DE URGENCIAS A GREENPEACE. Conchi de la Vega, médica de urgencias de 37 años, optó por diferentes fórmulas de cooperación. Su primera experiencia fue a bordo del Artic Sunrise,un barco de Greenpeace con el que zarpó de Algeciras en abril del 2005 en una campaña contra la energía nuclear. "Hice de todo, de marinera y de médica: puse a punto un pequeño hospital, vacuné a la tripulación y participé en las acciones de Greenpeace". La aventura duró tres meses; regresó a su trabajo en el servicio de emergencias médicas de Alicante para aliviar su maltrecha economía pero con el objetivo de sumarse cuanto antes a otros proyectos solidarios. "En enero del 2006 volví a dejar el trabajo y me puse en contacto con varias ONG; me llamaron de Médicos sin Fronteras para atender un brote de cólera en Zambia, pero a las tres semanas lo dejé, la experiencia no me gustó". Su siguiente destino fue Santiago de Chile, donde durante dos meses dio clases en una escuela a niños y también a sus padres, además de hacerles el seguimiento médico; regresó a Alicante por un corto periodo para ganar algún dinero y, de nuevo, se enroló en un barco de Greenpeace, el Esperanza.Durante tres meses y medio navegó por el Pacífico: de la Micronesia a Hawai, California, México y Nueva Zelanda participando en campañas contra la pesca ilegal de atún y por la protección de especies en vías de extinción. El pasado marzo se reincorporó a su trabajo en Alicante.
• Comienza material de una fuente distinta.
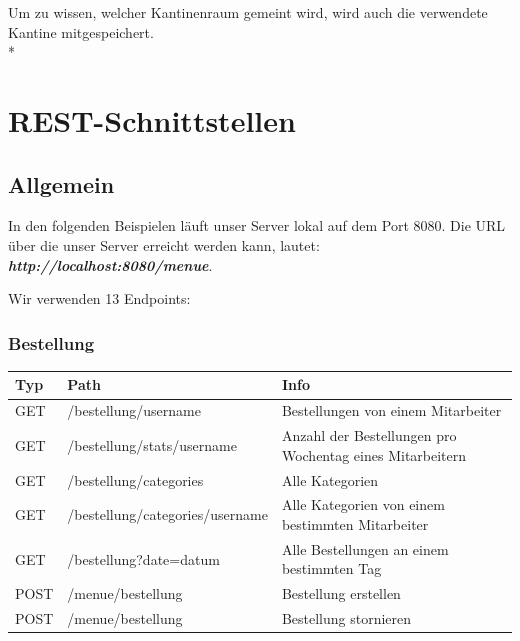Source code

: Um zu wissen, welcher Kantinenraum gemeint wird, wird auch die verwendete Kantine mitgespeichert. \\*

\section{REST-Schnittstellen}



\subsection{Allgemein}

In den folgenden Beispielen läuft unser Server lokal auf dem Port 8080. Die URL über die unser
Server erreicht werden kann, lautet: \textbf{\textit{http://localhost:8080/menue}}.

Wir verwenden 13 Endpoints:

\subsubsection{Bestellung}

\begin{tabular}{|p{3cm}|p{6cm}|p{5cm}|}
    \hline
    Typ & Path & Info\\
    \hline
    GET & /bestellung/{username} & Bestellungen von einem Mitarbeiter\\
    \hline
    GET & /bestellung/stats/{username} & Anzahl der Bestellungen pro Wochentag eines Mitarbeitern\\
    \hline
    GET & /bestellung/categories & Alle Kategorien\\
    \hline
    GET & /bestellung/categories/{username} & Alle Kategorien von einem bestimmten Mitarbeiter\\
    \hline
    GET & /bestellung?date=datum & Alle Bestellungen an einem bestimmten Tag\\
    \hline
    POST & /menue/bestellung & Bestellung erstellen\\
    \hline
    POST & /menue/bestellung & Bestellung stornieren\\
    \hline
\end{tabular}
SABÁTICO ´INTERRUPTUS´. Lo de Álvaro Álvarez, abogado de 30 años, ha sido un año sabático interruptus con vocación de continuidad. "Llevaba cuatro años trabajando como jefe de recursos humanos en una empresa de Tarragona y no me veía allí toda la vida. Pensé: o me compró un piso o me marcho". Yse marchó a Calcuta para trabajar con niños de la calle, con enfermos de lepra y con deficientes físicos. Seis meses después, la malaria y la debilidad física - perdió 15 kilos- le obligaron a regresar a Tarragona el pasado septiembre. Se recuperó, trabajó para ahorrar dinero y aprovechó para cursar un posgrado de Cooperación y Desarrollo en la URV. Las últimas semanas las ha dedicado al camino de Santiago, aunque también ha tenido que volver precipitadamente a casa por otro episodio de malaria. Si no surgen nuevos inconvenientes, quiere volar a Calcuta después del verano. "Ayudaré a las mujeres de la calle para que aprendan a confeccionar ropa y establecer sus canales de venta y montaremos con una amiga enfermera un dispensario ambulante". Sus planes son permanecer en Calcuta nueve meses y cambiar definitivamente el mundo de la empresa por una ONG.
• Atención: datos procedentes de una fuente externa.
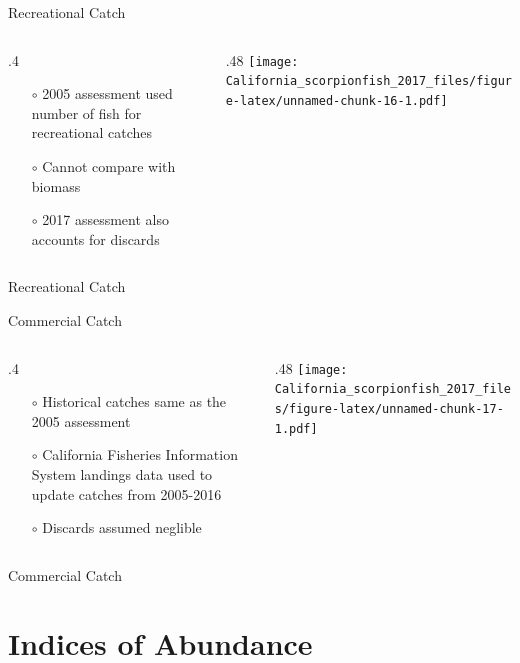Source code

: \documentclass[ignorenonframetext,compress]{beamer}
\def\begincols{\begin{columns}}
\def\begincol{\begin{column}}
\def\endcol{\end{column}}
\def\endcols{\end{columns}}
\begin{document}
\begin{frame}{Recreational Catch}

\begincols
 \begincol{.4\textwidth}

\begin{itemize}
\item[$\circ$] 2005 assessment used number of fish for recreational catches
\item[$\circ$] Cannot compare with biomass
\item[$\circ$] 2017 assessment also accounts for discards
\end{itemize}

\endcol
 \begincol{.48\textwidth}
\texttt{[image: California\_scorpionfish\_2017\_files/figure-latex/unnamed-chunk-16-1.pdf]}
\endcol
\endcols

\end{frame}

\begin{frame}{Recreational Catch}

\end{frame}

\begin{frame}{Commercial Catch}

\begincols
 \begincol{.4\textwidth}

\begin{itemize}
  \item[$\circ$] Historical catches same as the 2005 assessment
  \item[$\circ$] California Fisheries Information System landings data used to update catches from 2005-2016 
  \item[$\circ$] Discards assumed neglible
\end{itemize}

\endcol
 \begincol{.48\textwidth}
\texttt{[image: California\_scorpionfish\_2017\_files/figure-latex/unnamed-chunk-17-1.pdf]}
\endcol
\endcols

\end{frame}

\begin{frame}{Commercial Catch}

\end{frame}

\section{Indices of Abundance}\label{indices-of-abundance}
\end{document}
DEL PARO A INDIA. Hugo de Cominges, periodista de 32 años, vio que había llegado el momento de tomarse una larga temporada para viajar, casi cinco meses, cuando cerró el portal de viajes de internet en el que trabajaba. También eligió India, pero, a diferencia de Álvaro, su prioridad era conocer el país. Aterrizó en Bombay y bordeó la costa hasta Kerala para coger un barco que le llevó hasta las islas de Andamán. La ruta prosiguió por Calcuta, Benarés, Rajastán y Delhi para acabar en Dharamsala practicando yoga en el feudo del Dalai Lama. Volvió a Barcelona, "pero ya me habían inoculado el virus del viaje y planifiqué pasar otros tres meses en el Sudeste Asiático". "Aprendí mucho, al principio fue un shock cultural brutal; el día a día era muy duro, pero me espabilé muchísimo", recuerda Hugo, que ahora ya tiene un trabajo estable en una revista cultural y ha tenido que limitar sus incursiones en Asia a su mes de vacaciones.
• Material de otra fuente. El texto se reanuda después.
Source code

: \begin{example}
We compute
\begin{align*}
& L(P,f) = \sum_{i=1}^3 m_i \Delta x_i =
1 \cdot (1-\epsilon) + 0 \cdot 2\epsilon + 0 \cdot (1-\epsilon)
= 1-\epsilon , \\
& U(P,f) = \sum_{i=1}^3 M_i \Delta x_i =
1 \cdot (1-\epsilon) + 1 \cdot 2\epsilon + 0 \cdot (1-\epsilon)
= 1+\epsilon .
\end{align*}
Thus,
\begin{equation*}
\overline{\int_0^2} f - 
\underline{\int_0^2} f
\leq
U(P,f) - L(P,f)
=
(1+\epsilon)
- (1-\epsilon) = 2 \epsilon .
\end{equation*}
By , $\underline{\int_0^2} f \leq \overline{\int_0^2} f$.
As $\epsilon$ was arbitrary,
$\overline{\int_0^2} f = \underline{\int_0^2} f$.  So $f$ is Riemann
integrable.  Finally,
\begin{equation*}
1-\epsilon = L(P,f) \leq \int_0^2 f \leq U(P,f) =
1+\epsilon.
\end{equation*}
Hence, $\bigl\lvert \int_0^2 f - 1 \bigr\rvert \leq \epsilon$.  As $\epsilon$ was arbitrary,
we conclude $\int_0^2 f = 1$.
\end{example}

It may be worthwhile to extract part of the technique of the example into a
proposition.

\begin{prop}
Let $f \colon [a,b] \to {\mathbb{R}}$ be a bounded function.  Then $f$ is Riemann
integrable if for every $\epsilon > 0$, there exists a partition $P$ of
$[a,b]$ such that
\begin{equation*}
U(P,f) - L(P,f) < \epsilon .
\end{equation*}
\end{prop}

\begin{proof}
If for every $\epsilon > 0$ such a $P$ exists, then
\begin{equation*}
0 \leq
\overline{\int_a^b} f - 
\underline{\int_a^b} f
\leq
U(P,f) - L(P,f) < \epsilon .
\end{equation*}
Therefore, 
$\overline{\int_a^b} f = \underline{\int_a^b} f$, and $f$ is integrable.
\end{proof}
¿Y DESPUÉS, QUÉ? "La adaptación a la vida rutinaria ha sido muy difícil; aquí parezco la rara por dejar un trabajo fijo, un buen sueldo; la gente no nos entiende, no entiende que busques nuevas experiencias", se queja Conchi. A Hugo también le costó adaptarse: tras un largo periodo viajando por placer, haciendo cada día lo que le apetecía, sin normas ni reglas, "fue duro volver a instalarme en casa de mis padres". La psicóloga Isabel Larraburu considera que "las personas con capacidad para disfrutar de todos los momentos presentes son aquellos que mejor aterrizarán después de un año sabático; sabrán valorar positivamente su estancia y también contentarse con el reencuentro con su vida habitual".